Kandinsky’s Observations
Kandinsky explored the language of color through intimate observation. Yellow and Orange advance while Blue retreats. Red has a warm, highly lively, inner glow. Green, a mixture of yellow and blue, conveys a self-satisfied repose, passive and complacent. In that perfect balance, pure Green achieves peacefulness and tranquility demanding nothing, which can become a bit tedious. Brown, another mixture, is capable of little movement, yet Brown has the inner beauty of restraint. Black is the great abyss of total nothingness (the great womb of everything). White is the sound of silence, of peace and quiet.

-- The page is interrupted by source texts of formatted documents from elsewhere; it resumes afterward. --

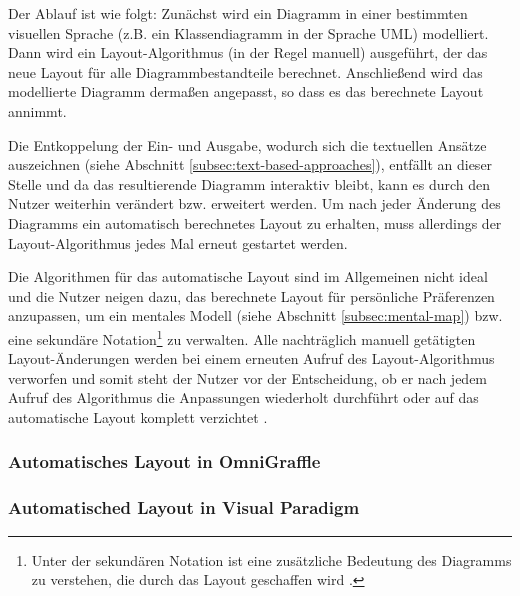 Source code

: Der Ablauf ist wie folgt: Zunächst wird ein Diagramm in einer bestimmten visuellen Sprache (z.B. ein Klassendiagramm in der Sprache UML) modelliert. Dann wird ein Layout-Algorithmus (in der Regel manuell) ausgeführt, der das neue Layout für alle Diagrammbestandteile berechnet. Anschließend wird das modellierte Diagramm dermaßen angepasst, so dass es das berechnete Layout annimmt.

Die Entkoppelung der Ein- und Ausgabe, wodurch sich die textuellen Ansätze auszeichnen (siehe Abschnitt \ref{subsec:text-based-approaches}), entfällt an dieser Stelle und da das resultierende Diagramm interaktiv bleibt, kann es durch den Nutzer weiterhin verändert bzw. erweitert werden. Um nach jeder Änderung des Diagramms ein automatisch berechnetes Layout zu erhalten, muss allerdings der Layout-Algorithmus jedes Mal erneut gestartet werden.

Die Algorithmen für das automatische Layout sind im Allgemeinen nicht ideal und die Nutzer neigen dazu, das berechnete Layout für persönliche Präferenzen anzupassen, um ein mentales Modell (siehe Abschnitt \ref{subsec:mental-map}) bzw. eine sekundäre Notation\footnote{Unter der sekundären Notation ist eine zusätzliche Bedeutung des Diagramms zu verstehen, die durch das Layout geschaffen wird \cite{SeyboldGlinz03An-Effective}.} zu verwalten. Alle nachträglich manuell getätigten Layout-Änderungen werden bei einem erneuten Aufruf des Layout-Algorithmus verworfen und somit steht der Nutzer vor der Entscheidung, ob er nach jedem Aufruf des Algorithmus die Anpassungen wiederholt durchführt oder auf das automatische Layout komplett verzichtet \cite[S.119ff]{Eiglsperger04Automatic}.

\subsubsection{Automatisches Layout in OmniGraffle}
\label{subsubsec:omnigraffle-auto-layout}




\subsubsection{Automatisched Layout in Visual Paradigm}

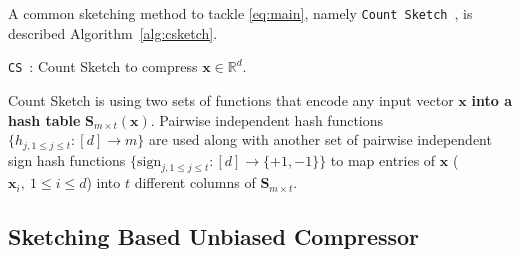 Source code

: \documentclass[twoside]{article}
\begin{document}
A common sketching method to tackle \eqref{eq:main}, namely \texttt{Count Sketch}~\cite{DBLP:journals/tcs/CharikarCF04}, is described Algorithm~\ref{alg:csketch}.
\begin{algorithm}[H]
\caption{\texttt{CS}~\cite{kleinberg2003bursty}: Count Sketch to compress ${\boldsymbol{x}}\in\mathbb{R}^{d}$. }\label{alg:csketch}
\begin{algorithmic}[1]
\end{algorithmic}
\end{algorithm}
Count Sketch is using two sets of functions that encode any input vector $\boldsymbol{x}$ \textbf{into a hash table} $\boldsymbol{S}_{m\times t}(\boldsymbol{x})$. 
Pairwise independent hash functions $\{h_{j,1\leq j\leq t }:[d]\rightarrow m\}$ are used along with another set of pairwise independent sign hash functions $\{\text{sign}_{j,1\leq j\leq t}: [d]\rightarrow \{+1,-1\}\}$ to map entries of $\boldsymbol{x}$ ($\boldsymbol{x}_i, \:1\leq i\leq d$) into $t$ different columns of $\mathbf{S}_{m\times t}$. 

\vspace{-0.05in}
\subsection{Sketching Based Unbiased Compressor}
\vspace{-0.05in}
\end{document}

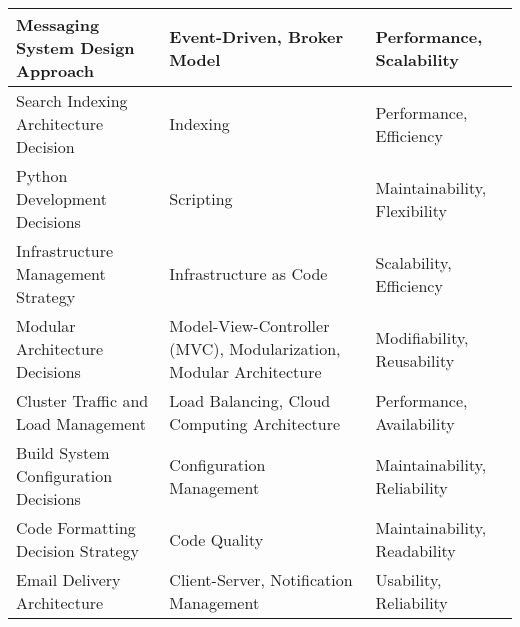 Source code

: {\begin{longtable}{|p{5cm}|p{6cm}|p{3cm}|}
        \hline
        Messaging System Design Approach & Event-Driven, Broker Model & Performance, Scalability \\
        \hline
        Search Indexing Architecture Decision & Indexing & Performance, Efficiency \\
        \hline
        Python Development Decisions & Scripting & Maintainability, Flexibility \\
        \hline
        Infrastructure Management Strategy & Infrastructure as Code & Scalability, Efficiency \\
        \hline
        Modular Architecture Decisions & Model-View-Controller (MVC), Modularization, Modular Architecture & Modifiability, Reusability \\
        \hline
        Cluster Traffic and Load Management & Load Balancing, Cloud Computing Architecture & Performance, Availability \\
        \hline
        Build System Configuration Decisions & Configuration Management & Maintainability, Reliability \\
        \hline
        Code Formatting Decision Strategy & Code Quality & Maintainability, Readability \\
        \hline
        Email Delivery Architecture & Client-Server, Notification Management & Usability, Reliability \\
        \hline
    \end{longtable}
}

I would also add that Silver is White becoming luminous. Lavender, a lightened mixture of red and blue, contains a soft and quiet inner light.
Kandinsky noted that Yellow, as stimulating, joyful and warm as it is, can not be pushed very far into the depths. While Blue, as cool and detached as it can be, has a gift for depth. Blue moves towards infinity and a profound, spiritual place. It points towards transcendent spheres, being the heavenly color. Red, with its bold energy and intensity, contains a purposeful strength, marking the difference between the light-minded character of Yellow, dissipating itself in every direction. Orange is the satisfying combination of the two.
Relativity of Color
Both the astrological signs and colors have distinctive properties all their own and yet, like living things, they are relational in nature. Just as colors are sensitive to one another, so are the astrological signs. Both affect and alter one another with tremendous interaction.
The abstract artist and teacher Josef Albers stated that, “One and the same color evokes innumerable readings.” When placing one color inside another, certain colors are hard to change and others are more susceptible to change. Some colors exert influence, others accept influence. One and the same color can perform many different roles. A lighter color will register as higher. A deeper color is heavier. Softer boundaries disclose nearness, implying connection; harder boundaries indicate distance, separation. The larger area of color visually reduces distance. As a consequence, it often produces nearness and a sense of intimacy and respect.
Kandinsky discovered that each color, isolated, is consistent– producing the same spiritual vibration. But, because colors are not isolated, their absolute inner sound always varies by the closeness of another color and the spatial forms they occupy. When contemplating the Colorscope combinations, one will immediately recognize what these abstract artists discovered.